At first it seemed almost a formality, then practically impossible, and finally it is a reality. The U.S. Senate ratified the New Strategic Arms Reduction Treaty, which was signed in April by Presidents Medvedev and Obama.
Ratification has many meanings. First, it speaks to the stability of the Russian-American “reset.” If the U.S. Senate had refused to ratify the treaty or delayed its consideration for an indefinite period of time, it would have seriously limited the possibilities for Russian-U.S. relations and would have strengthened the position of skeptics in both countries.
Second, President Obama and his administration—Vice President Biden, Secretary of State Clinton, Secretary of Defense Gates, and others—have demonstrated qualities of both sturdy political fighters and masters of parliamentary compromise. Obama has shown that he can hold his own. His political stock, which collapsed after the November midterm elections, is rising again. The president’s staff has shown that it has not lost heart after the defeat of the party and is still working persistently and effectively.
Third, the Republican’s united front, as they look ahead to the 2012 election to allow Obama “not an ounce of achievement” in foreign policy has not materialized. Instead of a uniform and uncompromising position, the Republicans, in the absence of a clear leader, emerged with individual agendas. Senator Richard Lugar remained faithful to the principles of strengthening U.S. national security through nuclear arms control, Senator Lamar Alexander was satisfied with the promise to allocate $85 billion to further improve the reliability of nuclear warheads, and many Republicans were impressed by Obama’s willingness—going against the core of the Democratic Party—to extend tax benefits for the wealthiest citizens.
And thus Russian-American relations have not stumbled. Their milestone has been reached, but there is a new challenge up ahead: the problem of missile defense, much more complicated and controversial than the issue of reductions under New START. Unlike New START, Moscow and Washington have yet to make fundamental political decisions on missile defense. The nature of military-political relations between Russia, the United States, and NATO for the foreseeable future depends on these decisions. Cooperation on missile defense opens up prospects for transformation of Russian-Western strategic relations in the direction of their demilitarization; the failure to realize the idea of cooperation would mean preservation—albeit in weakened form—of Cold War relations.
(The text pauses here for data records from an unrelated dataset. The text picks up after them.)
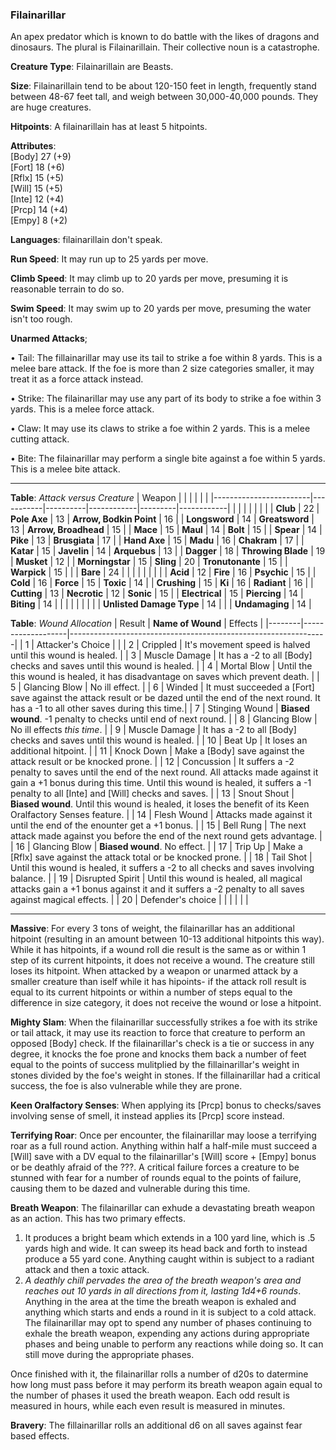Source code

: ### Filainarillar
An apex predator which is known to do battle with the likes of dragons and dinosaurs. The plural is Filainarillain. Their collective noun is a catastrophe.

**Creature Type**: Filainarillain are Beasts.

**Size**: Filainarillain tend to be about 120-150 feet in length, frequently stand between 48-67 feet tall, and weigh between 30,000-40,000 pounds. They are huge creatures.

**Hitpoints**: A filainarillain has at least 5 hitpoints.

**Attributes**:  
[Body] 27 (+9)  
[Fort] 18 (+6)  
[Rflx] 15 (+5)  
[Will] 15 (+5)  
[Inte] 12 (+4)  
[Prcp] 14 (+4)  
[Empy] 8  (+2)  

**Languages**: filainarillain don't speak.

**Run Speed**: It may run up to 25 yards per move.

**Climb Speed**: It may climb up to 20 yards per move, presuming it is reasonable terrain to do so.

**Swim Speed**: It may swim up to 20 yards per move, presuming the water isn't too rough.

**Unarmed Attacks**;

 • Tail: The fillainarillar may use its tail to strike a foe within 8 yards. This is a melee bare attack. If the foe is more than 2 size categories smaller, it may treat it as a force attack instead.

 • Strike: The filainarillar may use any part of its body to strike a foe within 3 yards. This is a melee force attack.

 • Claw: It may use its claws to strike a foe within 2 yards. This is a melee cutting attack.

 • Bite: The filainarillar may perform a single bite against a foe within 5 yards. This is a melee bite attack.

-----

**Table**: *Attack versus Creature*
| Weapon                 |          |            |         |            |         |
|------------------------|-----------|----------|------------|---------|------------|
|                        |          |            |         |            |         |
| **Club**                   | 22   | **Pole Axe**       | 13    | **Arrow, Bodkin Point**    | 16    |
| **Longsword**              | 14   | **Greatsword**     | 13    | **Arrow, Broadhead**       | 15    |
| **Mace**                   | 15   | **Maul**           | 14    | **Bolt** | 15    |
| **Spear**                  | 14   | **Pike**           | 13    | **Brusgiata** | 17     |
| **Hand Axe**               | 15   | **Madu**           | 16    | **Chakram** | 17    |
| **Katar**                  | 15   | **Javelin**        | 14    | **Arquebus** | 13    |
| **Dagger**                 | 18   | **Throwing Blade** | 19    | **Musket** | 12    |
| **Morningstar**            | 15   | **Sling**          | 20    | **Tronutonante** | 15    |
| **Warpick**                | 15   |                |           |   **Bare** |  24  |
|                        |           |          |            |         |            |
| **Acid**                   | 12   | **Fire**           | 16     | **Psychic** | 15     |
| **Cold**                   | 16   | **Force**          | 15     | **Toxic**  | 14     |
| **Crushing**               | 15   | **Ki**             | 16     | **Radiant** | 16     |
| **Cutting**                | 13   | **Necrotic**       | 12     | **Sonic** | 15    |
| **Electrical**             | 15   | **Piercing**       | 14     | **Biting** | 14    |
|                        |           |          |            |         |            |
| **Unlisted Damage Type** | 14 |    |     | **Undamaging** | 14 |



**Table**: *Wound Allocation*
| Result | **Name of Wound** | Effects                                                        |
|--------|-------------------|----------------------------------------------------------------|
|   1    | Attacker's Choice |                                                                |
|   2    | Crippled          | It's movement speed is halved until this wound is healed.      |
|   3    | Muscle Damage     | It has a -2 to all [Body] checks and saves until this wound is healed. |
|   4    | Mortal Blow       | Until the this wound is healed, it has disadvantage on saves which prevent death. |
|   5    | Glancing Blow     | No ill effect. |
|   6    | Winded            | It must succeeded a [Fort] save against the attack result or be dazed until the end of the next round. It has a -1 to all other saves during this time.|
|   7    | Stinging Wound    | **Biased wound**. -1 penalty to checks until end of next round. |
|   8    | Glancing Blow     | No ill effects _this time_.                                     |
|   9    | Muscle Damage     | It has a -2 to all [Body] checks and saves until this wound is healed. |
|   10   | Beat Up           | It loses an additional hitpoint. |
|   11   | Knock Down        | Make a [Body] save against the attack result or be knocked prone. |
|   12   | Concussion        | It suffers a -2 penalty to saves until the end of the next round. All attacks made against it gain a +1 bonus during this time. Until this wound is healed, it suffers a -1 penalty to all [Inte] and [Will] checks and saves. |
|   13   | Snout Shout       | **Biased wound**. Until this wound is healed, it loses the benefit of its Keen Oralfactory Senses feature. |
|   14   | Flesh Wound       | Attacks made against it until the end of the enounter get a +1 bonus. |
|   15   | Bell Rung         | The next attack made against you before the end of the next round gets advantage.  |
|   16   | Glancing Blow     | **Biased wound**. No effect. |
|   17   | Trip Up           | Make a [Rflx] save against the attack total or be knocked prone.                                  |
|   18   | Tail Shot         | Until this wound is healed, it suffers a -2 to all checks and saves involving balance. |
|   19   | Disrupted Spirit  | Until this wound is healed, all magical attacks gain a +1 bonus against it and it suffers a -2 penalty to all saves against magical effects. |
|   20   | Defender's choice |                                   |
|        |                                                |                                   |

-----

**Massive**: For every 3 tons of weight, the filainarillar has an additional hitpoint (resulting in an amount between 10-13 additional hitpoints this way). While it has hitpoints, if a wound roll die result is the same as or within 1 step of its current hitpoints, it does not receive a wound. The creature still loses its hitpoint. When attacked by a weapon or unarmed attack by a smaller creature than iself while it has hipoints- if the attack roll result is equal to its current hitpoints or within a number of steps equal to the difference in size category, it does not receive the wound or lose a hitpoint.

**Mighty Slam**: When the filainarillar successfully strikes a foe with its strike or tail attack, it may use its reaction to force that creature to perform an opposed [Body] check. If the filainarillar's check is a tie or success in any degree, it knocks the foe prone and knocks them back a number of feet equal to the points of success mulitplied by the fillainarillar's weight in stones divided by the foe's weight in stones. If the fillainarillar had a critical success, the foe is also vulnerable while they are prone.

**Keen Oralfactory Senses**: When applying its [Prcp] bonus to checks/saves involving sense of smell, it instead applies its [Prcp] score instead.

**Terrifying Roar**: Once per encounter, the filainarillar may loose a terrifying roar as a full round action. Anything within half a half-mile must succeed a [Will] save with a DV equal to the filainarillar's [Will] score + [Empy] bonus or be deathly afraid of the ???. A critical failure forces a creature to be stunned with fear for a number of rounds equal to the points of failure, causing them to be dazed and vulnerable during this time.

**Breath Weapon**: The filainarillar can exhude a devastating breath weapon as an action. This has two primary effects.  
1) It produces a bright beam which extends in a 100 yard line, which is .5 yards high and wide. It can sweep its head back and forth to instead produce a 55 yard cone. Anything caught within is subject to a radiant attack and then a toxic attack.
2) *A deathly chill pervades the area of the breath weapon's area and reaches out 10 yards in all directions from it, lasting 1d4+6 rounds*. Anything in the area at the time the breath weapon is exhaled and anything which starts and ends a round in it is subject to a cold attack.  
The filainarillar may opt to spend any number of phases continuing to exhale the breath weapon, expending any actions during appropriate phases and being unable to perform any reactions while doing so. It can still move during the appropriate phases.  

Once finished with it, the filainarillar rolls a number of d20s to datermine how long must pass before it may perform its breath weapon again equal to the number of phases it used the breath weapon. Each odd result is measured in hours, while each even result is measured in minutes.

**Bravery**: The fillainarillar rolls an additional d6 on all saves against fear based effects.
This possibility has actually been voiced by President Medvedev himself in his annual address to the Federal Assembly of the Russian Federation, and Prime Minister Putin has authoritatively confirmed it. The stakes are indeed very high. At the NATO-Russia summit in Lisbon, Medvedev proposed to Russia’s NATO partners the establishment of a “sectoral missile defense,” but the specific meaning of this proposal has not yet been disclosed. It is clear that Moscow would not be happy with a situation in which it would be only a part of a U.S.-NATO project. On the other hand, it is obvious that to require deep integration on strategic defense systems from the outset would not be realistic. An approach is needed that combines a clearly defined strategy with flexible tactics.
To start, we need to understand clearly that cooperation on missile defense is not arms control, therefore it is not a policy of guarantees against a potential adversary, but a transition to real military-strategic partnership. True, at present arms control remains valuable: the parties still need guarantees from their partner, but in the long term the main guarantee should be a military-strategic partnership itself. Accordingly, cooperation with the United States on missile defense is necessary, along with discussions on military-technical details, to deepen and expand agreement on strategic and political issues. The reset of the models of behavior should be followed by the reset of perceptions of one another.
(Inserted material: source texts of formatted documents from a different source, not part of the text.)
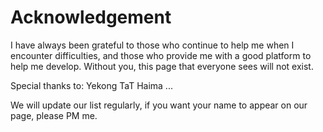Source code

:# **Acknowledgement**

I have always been grateful to those who continue to help me when I encounter difficulties, and those who provide me with a good platform to help me develop. Without you, this page that everyone sees will not exist.

Special thanks to:
Yekong TaT
Haima
...



We will update our list regularly, if you want your name to appear on our page, please PM me.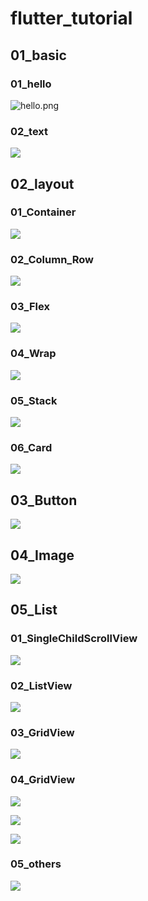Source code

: # flutter_tutorial

## 01_basic

### 01_hello

![hello.png](imgs/hello.png)

### 02_text

![](imgs/text.PNG)

## 02_layout

### 01_Container

![](imgs/container.PNG)

### 02_Column_Row

![](imgs/ColumnRow.PNG)

### 03_Flex

![](imgs/Flex.PNG)

### 04_Wrap

![](imgs/wrap.PNG)

### 05_Stack

![](imgs/Stack.PNG)

### 06_Card

![](imgs/Card.PNG)

## 03_Button

![](imgs/Button.PNG)

## 04_Image

![](imgs/Image.png)

## 05_List
### 01_SingleChildScrollView

![](imgs/SingleChildScrollView.png)


### 02_ListView

![](imgs/ListView.png)

### 03_GridView

![](imgs/GridView.png)


### 04_GridView

![](imgs/GridViewCount.png)

![](imgs/GridViewExtent.png)

![](imgs/GridViewBuilder.png)

### 05_others

![](imgs/Cupertino.png)
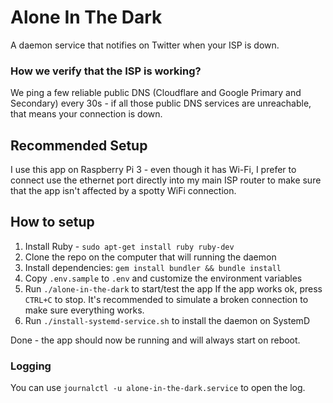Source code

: # Alone In The Dark

A daemon service that notifies on Twitter when your ISP is down.

### How we verify that the ISP is working?

We ping a few reliable public DNS (Cloudflare and Google Primary and Secondary)
every 30s - if all those public DNS services are unreachable, that means
your connection is down.

## Recommended Setup

I use this app on Raspberry Pi 3 - even though it has Wi-Fi, I prefer to connect
use the ethernet port directly into my main ISP router to make sure that the app
isn't affected by a spotty WiFi connection.

## How to setup

1. Install Ruby - `sudo apt-get install ruby ruby-dev`
1. Clone the repo on the computer that will running the daemon
1. Install dependencies: `gem install bundler && bundle install`
1. Copy `.env.sample` to `.env` and customize the environment variables
1. Run `./alone-in-the-dark` to start/test the app
   If the app works ok, press `CTRL+C` to stop.
   It's recommended to simulate a broken connection to make sure everything works.
1. Run `./install-systemd-service.sh` to install the daemon on SystemD

Done - the app should now be running and will always start on reboot.

### Logging

You can use `journalctl -u alone-in-the-dark.service` to open the log.
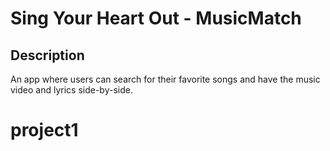# Sing Your Heart Out - MusicMatch

## Description

An app where users can search for their favorite songs and have the music video and lyrics side-by-side.

# project1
Is it real? Over the past two years, Moscow and Washington have accumulated a rich experience of close and productive communication, but stereotypes from the period of confrontation are still very strong in both capitals. It is not possible to destroy them overnight, but to consistently weaken them is possible and necessary. The place for leaders in this business is to be ahead, not behind. Leaders must be able to hold one’s own and not lose heart in difficult situations. And they must look ahead and think strategically. The worthy and feasible strategic objective of Russia and the United States is to form a Euro-Atlantic security space together with the rest of Europe and North America. New START reductions are not enough. Cooperation on missile defense can finally tear down the “Berlin Wall” in the minds of influential people. But, as the example of ratification in the U.S. Senate shows, nothing happens by itself.